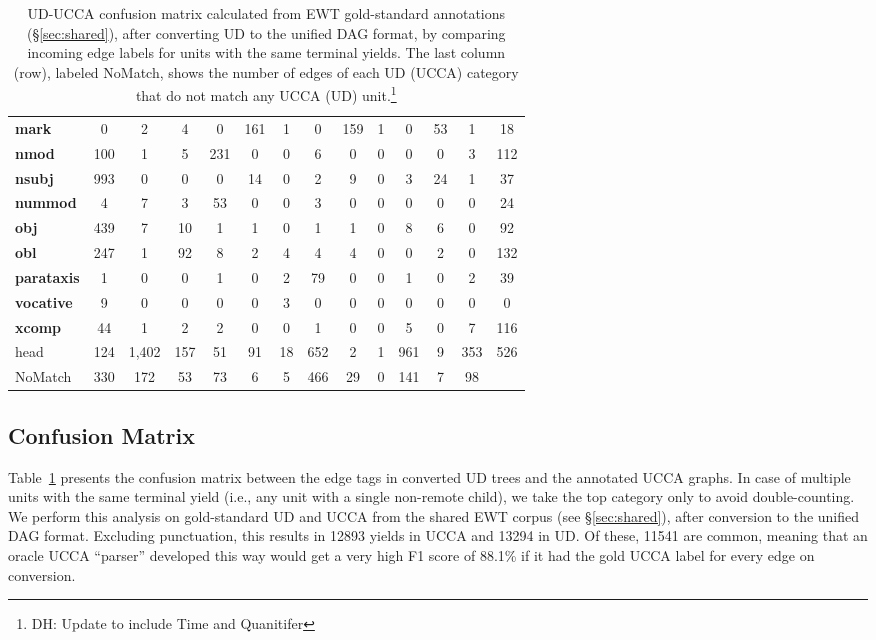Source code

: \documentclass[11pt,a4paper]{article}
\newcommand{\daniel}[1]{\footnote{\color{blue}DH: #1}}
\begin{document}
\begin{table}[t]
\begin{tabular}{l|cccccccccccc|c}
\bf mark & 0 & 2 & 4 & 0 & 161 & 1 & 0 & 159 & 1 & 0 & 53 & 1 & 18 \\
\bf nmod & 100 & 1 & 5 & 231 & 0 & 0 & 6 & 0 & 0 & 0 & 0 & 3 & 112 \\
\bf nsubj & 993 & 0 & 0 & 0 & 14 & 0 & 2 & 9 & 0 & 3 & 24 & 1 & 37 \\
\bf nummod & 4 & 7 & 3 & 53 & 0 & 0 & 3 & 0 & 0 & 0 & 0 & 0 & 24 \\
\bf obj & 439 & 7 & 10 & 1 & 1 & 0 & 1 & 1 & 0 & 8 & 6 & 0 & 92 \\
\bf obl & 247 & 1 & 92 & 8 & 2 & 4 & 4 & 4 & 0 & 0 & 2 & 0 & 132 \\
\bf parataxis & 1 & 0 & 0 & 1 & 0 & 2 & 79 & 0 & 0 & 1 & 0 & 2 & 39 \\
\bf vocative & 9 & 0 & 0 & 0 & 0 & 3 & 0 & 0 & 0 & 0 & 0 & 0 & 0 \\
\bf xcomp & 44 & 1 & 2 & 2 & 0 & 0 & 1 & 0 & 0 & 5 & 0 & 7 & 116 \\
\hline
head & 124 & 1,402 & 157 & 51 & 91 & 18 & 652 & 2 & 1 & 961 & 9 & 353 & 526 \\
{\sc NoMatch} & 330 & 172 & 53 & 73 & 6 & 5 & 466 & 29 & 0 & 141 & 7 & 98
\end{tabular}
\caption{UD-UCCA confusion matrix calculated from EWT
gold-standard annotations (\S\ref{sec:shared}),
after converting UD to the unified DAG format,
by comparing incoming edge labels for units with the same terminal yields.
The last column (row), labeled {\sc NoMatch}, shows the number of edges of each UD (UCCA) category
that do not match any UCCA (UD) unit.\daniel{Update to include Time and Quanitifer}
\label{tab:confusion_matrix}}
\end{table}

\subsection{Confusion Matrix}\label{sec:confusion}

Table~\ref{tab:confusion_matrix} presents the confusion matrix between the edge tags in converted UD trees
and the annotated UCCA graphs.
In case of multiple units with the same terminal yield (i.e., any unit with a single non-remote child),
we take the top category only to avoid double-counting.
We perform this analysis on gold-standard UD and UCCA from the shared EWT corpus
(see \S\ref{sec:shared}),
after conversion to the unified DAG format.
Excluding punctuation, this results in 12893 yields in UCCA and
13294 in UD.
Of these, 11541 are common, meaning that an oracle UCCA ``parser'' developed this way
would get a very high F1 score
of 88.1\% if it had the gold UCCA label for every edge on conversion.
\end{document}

= = = = = = =

In the answer, give only the lines from the top of the data above through the line with "0 & 3 & 112 \\", reproduced exactly; no picture may appear.

Source code

: \documentclass[11pt,a4paper]{article}
\newcommand{\daniel}[1]{\footnote{\color{blue}DH: #1}}
\begin{document}
\begin{table}[t]
\begin{tabular}{l|cccccccccccc|c}
\bf mark & 0 & 2 & 4 & 0 & 161 & 1 & 0 & 159 & 1 & 0 & 53 & 1 & 18 \\
\bf nmod & 100 & 1 & 5 & 231 & 0 & 0 & 6 & 0 & 0 & 0 & 0 & 3 & 112 \\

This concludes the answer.